Muş, 2021 yılı genelinde Türkiye ekonomisinin yüzde 11 büyürken, son 10 yılın en güçlü büyüme hızının yakalandığını hatırlattı.
Bu güçlü performansla Türkiye’nin 2021 yılında G20 ülkeleri arasında en hızlı büyüyen ülke olduğunu aktaran Muş, şu değerlendirmelerde bulundu:
Türk müteahhitler Arap ülkelerinde 167,6 milyar dolar değerinde proje üstlendi
Bakan Muş, yaklaşık 2,5 trilyon dolar gayrisafi yurt içi hasılaya, 436 milyon nüfusa sahip Arap dünyası ile ekonomik ilişkileri geliştirmek için daima pozitif bir yaklaşıma sahip olduklarını söyledi.

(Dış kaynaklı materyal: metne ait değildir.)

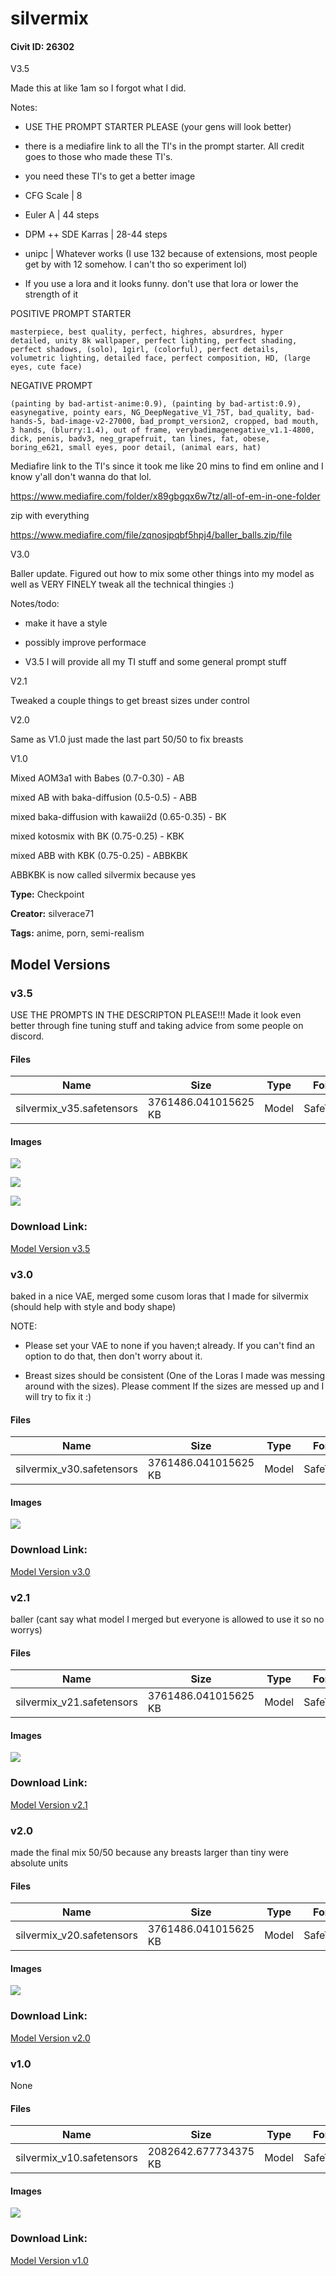# silvermix

#### Civit ID: 26302

<p>V3.5</p><p>Made this at like 1am so I forgot what I did.</p><p></p><p>Notes:</p><ul><li><p>USE THE PROMPT STARTER PLEASE (your gens will look better)</p></li><li><p>there is a mediafire link to all the TI's in the prompt starter. All credit goes to those who made these TI's.</p></li><li><p>you need these TI's to get a better image</p></li><li><p>CFG Scale | 8</p></li><li><p>Euler A | 44 steps</p></li><li><p>DPM ++ SDE Karras | 28-44 steps</p></li><li><p>unipc | Whatever works (I use 132 because of extensions, most people get by with 12 somehow. I can't tho so experiment lol)</p></li><li><p>If you use a lora and it looks funny. don't use that lora or lower the strength of it</p></li></ul><p>POSITIVE PROMPT STARTER</p><pre><code>masterpiece, best quality, perfect, highres, absurdres, hyper detailed, unity 8k wallpaper, perfect lighting, perfect shading, perfect shadows, (solo), 1girl, (colorful), perfect details, volumetric lighting, detailed face, perfect composition, HD, (large eyes, cute face)</code></pre><p>NEGATIVE PROMPT</p><pre><code>(painting by bad-artist-anime:0.9), (painting by bad-artist:0.9), easynegative, pointy ears, NG_DeepNegative_V1_75T, bad_quality, bad-hands-5, bad-image-v2-27000, bad_prompt_version2, cropped, bad mouth, 3 hands, (blurry:1.4), out of frame, verybadimagenegative_v1.1-4800, dick, penis, badv3, neg_grapefruit, tan lines, fat, obese, boring_e621, small eyes, poor detail, (animal ears, hat)</code></pre><p>Mediafire link to the TI's since it took me like 20 mins to find em online and I know y'all don't wanna do that lol.</p><p><a target="_blank" rel="ugc" href="https://www.mediafire.com/folder/x89gbgqx6w7tz/all-of-em-in-one-folder">https://www.mediafire.com/folder/x89gbgqx6w7tz/all-of-em-in-one-folder</a></p><p>zip with everything</p><p><a target="_blank" rel="ugc" href="https://www.mediafire.com/file/zqnosjpqbf5hpj4/baller_balls.zip/file">https://www.mediafire.com/file/zqnosjpqbf5hpj4/baller_balls.zip/file</a></p><p></p><p>V3.0</p><p>Baller update. Figured out how to mix some other things into my model as well as VERY FINELY tweak all the technical thingies :)</p><p></p><p>Notes/todo:</p><p></p><ul><li><p>make it have a style</p></li><li><p>possibly improve performace</p></li><li><p>V3.5 I will provide all my TI stuff and some general prompt stuff</p></li></ul><p></p><p>V2.1</p><p>Tweaked a couple things to get breast sizes under control</p><p>V2.0</p><p>Same as V1.0 just made the last part 50/50 to fix breasts</p><p>V1.0</p><p>Mixed AOM3a1 with Babes (0.7-0.30) - AB</p><p>mixed AB with baka-diffusion (0.5-0.5) - ABB</p><p>mixed baka-diffusion with kawaii2d (0.65-0.35) - BK</p><p>mixed kotosmix with BK (0.75-0.25) - KBK</p><p>mixed ABB with KBK (0.75-0.25) - ABBKBK</p><p>ABBKBK is now called silvermix because yes</p>

**Type:** Checkpoint

**Creator:** silverace71

**Tags:** anime, porn, semi-realism

## Model Versions

### v3.5

<p>USE THE PROMPTS IN THE DESCRIPTON PLEASE!!! Made it look even better through fine tuning stuff and taking advice from some people on discord. </p>

#### Files

| Name | Size | Type | Format | Download Url | AutoV1 | AutoV2 | SHA256 | CRC32 | BLAKE3 |
| --- | --- | --- | --- | --- | --- | --- | --- | --- | --- |
| silvermix_v35.safetensors | 3761486.041015625 KB | Model | SafeTensor | https://civitai.com/api/download/models/51265 | AC9F6171 | 687720777E | 687720777EFB21F92F71EDC565C2F0CC6772A696D67DE20E09641CA910608CAE | F7080257 | A3409DED3B558373264689A9A85BBC65B887576D3DF597728F1C1EDB283B9C15 |

#### Images

<p><img src="https://image.civitai.com/xG1nkqKTMzGDvpLrqFT7WA/e2ed4d1e-de93-4bfc-d560-2dc05da93a00/width=450/551953.jpeg" /></p>

<p><img src="https://image.civitai.com/xG1nkqKTMzGDvpLrqFT7WA/5f1edc0b-804b-4f48-5ac5-b8b43aa2e700/width=450/551923.jpeg" /></p>

<p><img src="https://image.civitai.com/xG1nkqKTMzGDvpLrqFT7WA/c5f5d165-2990-40d1-33b7-6c696ee0fa00/width=450/551925.jpeg" /></p>

### Download Link:

[Model Version v3.5](https://civitai.com/api/download/models/51265)

### v3.0

<p>baked in a nice VAE, merged some cusom loras that I made for silvermix (should help with style and body shape)</p><p>NOTE:</p><ul><li><p>Please set your VAE to none if you haven;t already. If you can't find an option to do that, then don't worry about it.</p></li><li><p>Breast sizes should be consistent (One of the Loras I made was messing around with the sizes). Please comment If the sizes are messed up and I will try to fix it :)</p></li></ul>

#### Files

| Name | Size | Type | Format | Download Url | AutoV1 | AutoV2 | SHA256 | CRC32 | BLAKE3 |
| --- | --- | --- | --- | --- | --- | --- | --- | --- | --- |
| silvermix_v30.safetensors | 3761486.041015625 KB | Model | SafeTensor | https://civitai.com/api/download/models/47794 | AC9F6171 | 3E2B29ADD2 | 3E2B29ADD263BA072E6849FFFFBD953A9075C636FA37CCA43C82449BCFAC3AF2 | CEF912FA | 1418B727AEE3D54074B71D672C7DB619107A3418E0C364AC8F7FC3717E190317 |

#### Images

<p><img src="https://image.civitai.com/xG1nkqKTMzGDvpLrqFT7WA/4c0d9265-1e0d-4c29-a32a-ac8f0652c900/width=450/514791.jpeg" /></p>

### Download Link:

[Model Version v3.0](https://civitai.com/api/download/models/47794)

### v2.1

<p>baller (cant say what model I merged but everyone is allowed to use it so no worrys)</p>

#### Files

| Name | Size | Type | Format | Download Url | AutoV1 | AutoV2 | SHA256 | CRC32 | BLAKE3 |
| --- | --- | --- | --- | --- | --- | --- | --- | --- | --- |
| silvermix_v21.safetensors | 3761486.041015625 KB | Model | SafeTensor | https://civitai.com/api/download/models/41352 | AC9F6171 | 30AB579F8D | 30AB579F8D6F87E9CB0AA3D9DF0E81824ED60F2836D56288BE6DE8686EC95593 | BC7F9220 | C2B2772BE92BB073EF3E66445EF68753BAE962D17380008B5D1E6F3BBC0C268F |

#### Images

<p><img src="https://image.civitai.com/xG1nkqKTMzGDvpLrqFT7WA/a495cf02-53e1-43e7-d180-9cb6d25cfc00/width=450/456046.jpeg" /></p>

### Download Link:

[Model Version v2.1](https://civitai.com/api/download/models/41352)

### v2.0

<p>made the final mix 50/50 because any breasts larger than tiny were absolute units</p>

#### Files

| Name | Size | Type | Format | Download Url | AutoV1 | AutoV2 | SHA256 | CRC32 | BLAKE3 |
| --- | --- | --- | --- | --- | --- | --- | --- | --- | --- |
| silvermix_v20.safetensors | 3761486.041015625 KB | Model | SafeTensor | https://civitai.com/api/download/models/32013 | 77E56D32 | D294CF30A6 | D294CF30A615A6584E18FCA6706DF2931E99DCFF6B8F0E74A96AD7B604E5289B | A61D1A1E | 77C235A0744B03DABCBE50B07E77618A582F08634253B71A1C956F181823C9CE |

#### Images

<p><img src="https://image.civitai.com/xG1nkqKTMzGDvpLrqFT7WA/374025b4-1e0d-4185-1876-a28dfa1d6d00/width=450/364072.jpeg" /></p>

### Download Link:

[Model Version v2.0](https://civitai.com/api/download/models/32013)

### v1.0

None

#### Files

| Name | Size | Type | Format | Download Url | AutoV1 | AutoV2 | SHA256 | CRC32 | BLAKE3 |
| --- | --- | --- | --- | --- | --- | --- | --- | --- | --- |
| silvermix_v10.safetensors | 2082642.677734375 KB | Model | SafeTensor | https://civitai.com/api/download/models/31491 | 658CCC5D | 1E9BF03927 | 1E9BF0392777D093A3B0D9D77A74778F35DDDF74697DDDA3D6998ECFE7296547 | E1F91C0E | C6CB70A7A392C86A9B7C6BDB0BDB68785447ADFC18DC81426CA1281E6F52A560 |

#### Images

<p><img src="https://image.civitai.com/xG1nkqKTMzGDvpLrqFT7WA/6f8417a3-5259-47a8-9075-3b1040b87f00/width=450/358341.jpeg" /></p>

### Download Link:

[Model Version v1.0](https://civitai.com/api/download/models/31491)

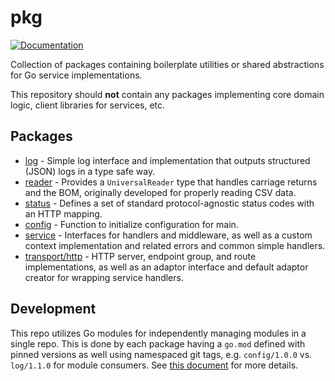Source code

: # pkg

[![Documentation](https://godoc.org/github.com/arcus/pkg?status.svg)](http://godoc.org/github.com/arcus/pkg)

Collection of packages containing boilerplate utilities or shared abstractions for Go service implementations.

This repository should **not** contain any packages implementing core domain logic, client libraries for services, etc.

## Packages

- [log](./log) - Simple log interface and implementation that outputs structured (JSON) logs in a type safe way.
- [reader](./reader) - Provides a `UniversalReader` type that handles carriage returns and the BOM, originally developed for properly reading CSV data.
- [status](./status) - Defines a set of standard protocol-agnostic status codes with an HTTP mapping.
- [config](./config) - Function to initialize configuration for main.
- [service](./service) - Interfaces for handlers and middleware, as well as a custom context implementation and related errors and common simple handlers.
- [transport/http](./transport/http) - HTTP server, endpoint group, and route implementations, as well as an adaptor interface and default adaptor creator for wrapping service handlers.

## Development

This repo utilizes Go modules for independently managing modules in a single repo. This is done by each package having a `go.mod` defined with pinned versions as well using namespaced git tags, e.g. `config/1.0.0` vs. `log/1.1.0` for module consumers. See [this document](https://github.com/go-modules-by-example/index/blob/master/009_submodules/README.md) for more details.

2021 yılında Arap ülkeleri ile ticaret hacminin bir önceki yıla göre yüzde 14,2’lik artışla 67,4 milyar dolara ulaştığını belirten Muş, dünyanın birçok coğrafyasında başarılı işlere imza atan Türk müteahhitlerinin, tüm dünyada bugüne kadar yaklaşık 458 milyar dolar değerinde 11 binin üzerinde proje üstlendiğini hatırlattı.
Muş, Arap ülkelerinde ise bu rakamın 167,6 milyar dolar değerinde yaklaşık 3 bin 500 proje olarak kayıtlarda yer aldığını aktardı.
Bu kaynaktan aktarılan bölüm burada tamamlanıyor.